Con este reinado del terror, digno del Ku Klux Klan, no buscan expulsar a los once millones de indocumentados, sin cuya mano de obra barata se hundiría la agricultura, las manufacturas, la construcción, y con ella la economía de EEUU. Busca detener y expulsar a cientos de miles para aterrorizar a millones, para crear una «sub-clase obrera» clandestina a la que poder explotar en condiciones de semiesclavitud. Se oprime para explotar.
Trump ha atacado duramente los derechos civiles y las libertades en EEUU. Haciendo que los derechos reproductivos de las mujeres retrocedan décadas. Desplegando -con la excusa del combate a la delincuencia- al ejército en las ciudades donde gobiernan los demócratas. Persiguiendo la libertad de prensa, especialmente a la que le cuestiona o se atreve a señalar que es un delincuente condenado, con numerosos casos de corrupción y cuyo enriquecimiento personal no para de aumentar gracias a su «capitalismo presidencial».
Pero a este despliegue, a esta dictadura de Trump, le ha salido un poderoso oponente. Y no es el Partido Demócrata y los sectores de la clase dominante opuestos a su presidencia.
Se trata del pueblo norteamericano. De una sociedad civil organizada y llena de vida y rebeldía.
En Nueva York, la ciudad más grande y populosa de EEUU, el símbolo del capitalismo financiero y depredador que vio nacer al propio Donald Trump, acaba de ganar las elecciones a la alcaldía Zohran Mamdani, un candidato autodenominado «socialista», que además de ser musulmán y migrante, defiende medidas como subir impuestos a los ricos para financiar políticas sociales, que es un encendido detractor de las políticas xenófobas de Trump o del genocidio en Gaza. Pero lo que más importa es que detrás de su victoria hay todo un vasto movimiento popular: 100.000 voluntarios haciendo campaña, tocando el timbre de 3 millones de puertas.

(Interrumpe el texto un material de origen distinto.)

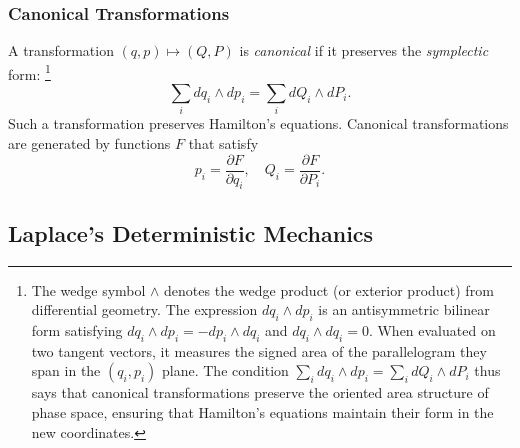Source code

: \documentclass[12pt]{article}
\begin{document}
\subsubsection*{Canonical Transformations}

A transformation $(q, p) \mapsto (Q, P)$ is \emph{canonical} if it preserves the \emph{symplectic} form:%
\footnote{The wedge symbol $\wedge$ denotes the wedge product (or exterior product) from differential geometry. The expression $dq_i \wedge dp_i$ is an antisymmetric bilinear form satisfying $dq_i \wedge dp_i = -dp_i \wedge dq_i$ and $dq_i \wedge dq_i = 0$. When evaluated on two tangent vectors, it measures the signed area of the parallelogram they span in the $(q_i, p_i)$ plane. The condition $\sum_i dq_i \wedge dp_i = \sum_i dQ_i \wedge dP_i$ thus says that canonical transformations preserve the oriented area structure of phase space, ensuring that Hamilton's equations maintain their form in the new coordinates.}
%
\[
\sum_i dq_i \wedge dp_i = \sum_i dQ_i \wedge dP_i.
\]
Such a transformation preserves Hamilton's equations. Canonical transformations are generated by functions $F$ that satisfy
\[
p_i = \frac{\partial F}{\partial q_i}, \quad Q_i = \frac{\partial F}{\partial P_i}.
\]
%
%


\subsection*{Laplace's Deterministic Mechanics}
\end{document}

Y apenas pasan unas semanas del gigantesco despliegue que supuso el «No Kings Day», donde simultáneamente, en 2.700 ciudades y pueblos de todo EEUU -desde las grandes metrópolis a las «Small Town»- siete millones de manifestantes salieron a las calles para clamar contra Trump y sus ultrareaccionarias y antidemocráticas políticas.
En cada país se enfrentan dos países. Hay un EEUU que es un Imperio, un rascacielos depredador que lanza bombas sobre Gaza, sobre Hiroshima o sobre Vietnam.
Hay otros Estados Unidos, el de los que «saben que van al cieno de números y leyes / a los juegos sin arte, a sudores sin fruto». Los EEUU de Rosa Parks, de Martin Luther King, de la Brigada Lincoln, de Stonewall, de Woody Guthrie y su guitarra («This Machine Kills Fascists»), de las movilizaciones masivas del Black Lives Matter o contra el genocidio en Gaza.
Es ese segundo EEUU, el que sufre para pagar la renta, el que no quiere vivir en un Imperio de guerra y hegemonía, el que exige que la riqueza del país más rico del mundo sirva para resolver su insoportable abismo de desigualdad, el que quiere de verdad democracia y libertad, el que enarbola el «We The People», el que acabará -junto con el resto de países y pueblos del mundo- con la Dictadura Hegemonista Mundial de Trump.